ACTIVITY → The reply should be an exact transcription of every record.

(Records from a data collection)
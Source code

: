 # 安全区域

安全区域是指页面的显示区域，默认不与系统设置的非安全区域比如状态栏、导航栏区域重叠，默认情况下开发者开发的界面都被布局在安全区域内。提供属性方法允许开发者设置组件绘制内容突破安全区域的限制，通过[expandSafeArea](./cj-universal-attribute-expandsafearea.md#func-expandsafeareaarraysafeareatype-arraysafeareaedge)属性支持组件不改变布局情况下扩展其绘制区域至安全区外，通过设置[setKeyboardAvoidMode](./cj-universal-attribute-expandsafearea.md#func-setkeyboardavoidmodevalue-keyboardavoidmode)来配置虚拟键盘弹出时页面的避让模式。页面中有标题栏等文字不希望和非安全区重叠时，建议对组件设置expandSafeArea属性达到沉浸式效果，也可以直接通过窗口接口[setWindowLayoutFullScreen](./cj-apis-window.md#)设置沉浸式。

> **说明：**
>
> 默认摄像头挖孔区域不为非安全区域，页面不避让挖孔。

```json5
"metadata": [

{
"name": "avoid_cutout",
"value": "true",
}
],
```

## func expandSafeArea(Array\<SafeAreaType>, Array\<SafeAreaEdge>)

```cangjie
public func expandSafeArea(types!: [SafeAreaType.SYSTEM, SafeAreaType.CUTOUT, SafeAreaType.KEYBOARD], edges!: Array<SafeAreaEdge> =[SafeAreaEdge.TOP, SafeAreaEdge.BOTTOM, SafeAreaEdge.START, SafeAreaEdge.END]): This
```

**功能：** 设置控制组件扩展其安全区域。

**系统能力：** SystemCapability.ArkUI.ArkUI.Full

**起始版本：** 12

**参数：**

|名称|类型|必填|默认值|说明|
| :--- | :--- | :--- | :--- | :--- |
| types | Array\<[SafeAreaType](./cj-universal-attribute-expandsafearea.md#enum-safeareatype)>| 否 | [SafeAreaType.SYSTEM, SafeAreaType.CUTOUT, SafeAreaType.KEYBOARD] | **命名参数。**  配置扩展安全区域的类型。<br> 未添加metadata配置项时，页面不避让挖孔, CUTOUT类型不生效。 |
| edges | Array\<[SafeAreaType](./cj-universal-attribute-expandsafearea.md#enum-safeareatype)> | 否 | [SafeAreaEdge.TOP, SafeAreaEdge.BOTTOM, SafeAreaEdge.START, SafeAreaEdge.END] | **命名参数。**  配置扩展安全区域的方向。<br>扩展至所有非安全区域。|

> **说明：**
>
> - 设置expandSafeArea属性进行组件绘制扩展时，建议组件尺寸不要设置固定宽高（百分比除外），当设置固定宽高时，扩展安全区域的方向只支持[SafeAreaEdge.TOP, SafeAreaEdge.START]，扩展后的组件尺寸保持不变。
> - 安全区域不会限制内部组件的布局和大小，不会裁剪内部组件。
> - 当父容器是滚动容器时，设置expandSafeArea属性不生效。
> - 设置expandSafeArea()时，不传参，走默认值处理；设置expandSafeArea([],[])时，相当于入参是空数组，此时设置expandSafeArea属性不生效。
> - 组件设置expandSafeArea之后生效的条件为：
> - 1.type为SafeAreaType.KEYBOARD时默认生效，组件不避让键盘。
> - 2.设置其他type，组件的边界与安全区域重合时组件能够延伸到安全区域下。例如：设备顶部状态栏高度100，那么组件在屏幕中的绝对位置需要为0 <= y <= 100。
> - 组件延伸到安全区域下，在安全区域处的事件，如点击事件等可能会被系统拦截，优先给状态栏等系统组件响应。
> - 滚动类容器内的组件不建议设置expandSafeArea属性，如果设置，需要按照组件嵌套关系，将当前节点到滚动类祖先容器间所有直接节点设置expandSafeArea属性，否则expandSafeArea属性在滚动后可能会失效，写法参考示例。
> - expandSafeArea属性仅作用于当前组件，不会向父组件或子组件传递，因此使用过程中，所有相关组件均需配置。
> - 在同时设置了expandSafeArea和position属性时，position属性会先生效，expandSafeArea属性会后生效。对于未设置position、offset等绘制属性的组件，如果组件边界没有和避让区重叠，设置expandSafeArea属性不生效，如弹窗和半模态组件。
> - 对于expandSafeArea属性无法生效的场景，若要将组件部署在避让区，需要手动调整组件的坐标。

THE COMPLETED TASK →
Source code

: # 安全区域

安全区域是指页面的显示区域，默认不与系统设置的非安全区域比如状态栏、导航栏区域重叠，默认情况下开发者开发的界面都被布局在安全区域内。提供属性方法允许开发者设置组件绘制内容突破安全区域的限制，通过[expandSafeArea](./cj-universal-attribute-expandsafearea.md#func-expandsafeareaarraysafeareatype-arraysafeareaedge)属性支持组件不改变布局情况下扩展其绘制区域至安全区外，通过设置[setKeyboardAvoidMode](./cj-universal-attribute-expandsafearea.md#func-setkeyboardavoidmodevalue-keyboardavoidmode)来配置虚拟键盘弹出时页面的避让模式。页面中有标题栏等文字不希望和非安全区重叠时，建议对组件设置expandSafeArea属性达到沉浸式效果，也可以直接通过窗口接口[setWindowLayoutFullScreen](./cj-apis-window.md#)设置沉浸式。

> **说明：**
>
> 默认摄像头挖孔区域不为非安全区域，页面不避让挖孔。

```json5
"metadata": [

{
"name": "avoid_cutout",
"value": "true",
}
],
```

## func expandSafeArea(Array\<SafeAreaType>, Array\<SafeAreaEdge>)

```cangjie
public func expandSafeArea(types!: [SafeAreaType.SYSTEM, SafeAreaType.CUTOUT, SafeAreaType.KEYBOARD], edges!: Array<SafeAreaEdge> =[SafeAreaEdge.TOP, SafeAreaEdge.BOTTOM, SafeAreaEdge.START, SafeAreaEdge.END]): This
```

**功能：** 设置控制组件扩展其安全区域。

**系统能力：** SystemCapability.ArkUI.ArkUI.Full

**起始版本：** 12

**参数：**

|名称|类型|必填|默认值|说明|
| :--- | :--- | :--- | :--- | :--- |
| types | Array\<[SafeAreaType](./cj-universal-attribute-expandsafearea.md#enum-safeareatype)>| 否 | [SafeAreaType.SYSTEM, SafeAreaType.CUTOUT, SafeAreaType.KEYBOARD] | **命名参数。**  配置扩展安全区域的类型。<br> 未添加metadata配置项时，页面不避让挖孔, CUTOUT类型不生效。 |
| edges | Array\<[SafeAreaType](./cj-universal-attribute-expandsafearea.md#enum-safeareatype)> | 否 | [SafeAreaEdge.TOP, SafeAreaEdge.BOTTOM, SafeAreaEdge.START, SafeAreaEdge.END] | **命名参数。**  配置扩展安全区域的方向。<br>扩展至所有非安全区域。|

> **说明：**
>
> - 设置expandSafeArea属性进行组件绘制扩展时，建议组件尺寸不要设置固定宽高（百分比除外），当设置固定宽高时，扩展安全区域的方向只支持[SafeAreaEdge.TOP, SafeAreaEdge.START]，扩展后的组件尺寸保持不变。
> - 安全区域不会限制内部组件的布局和大小，不会裁剪内部组件。
> - 当父容器是滚动容器时，设置expandSafeArea属性不生效。
> - 设置expandSafeArea()时，不传参，走默认值处理；设置expandSafeArea([],[])时，相当于入参是空数组，此时设置expandSafeArea属性不生效。
> - 组件设置expandSafeArea之后生效的条件为：
> - 1.type为SafeAreaType.KEYBOARD时默认生效，组件不避让键盘。
> - 2.设置其他type，组件的边界与安全区域重合时组件能够延伸到安全区域下。例如：设备顶部状态栏高度100，那么组件在屏幕中的绝对位置需要为0 <= y <= 100。
> - 组件延伸到安全区域下，在安全区域处的事件，如点击事件等可能会被系统拦截，优先给状态栏等系统组件响应。
> - 滚动类容器内的组件不建议设置expandSafeArea属性，如果设置，需要按照组件嵌套关系，将当前节点到滚动类祖先容器间所有直接节点设置expandSafeArea属性，否则expandSafeArea属性在滚动后可能会失效，写法参考示例。
> - expandSafeArea属性仅作用于当前组件，不会向父组件或子组件传递，因此使用过程中，所有相关组件均需配置。
> - 在同时设置了expandSafeArea和position属性时，position属性会先生效，expandSafeArea属性会后生效。对于未设置position、offset等绘制属性的组件，如果组件边界没有和避让区重叠，设置expandSafeArea属性不生效，如弹窗和半模态组件。
> - 对于expandSafeArea属性无法生效的场景，若要将组件部署在避让区，需要手动调整组件的坐标。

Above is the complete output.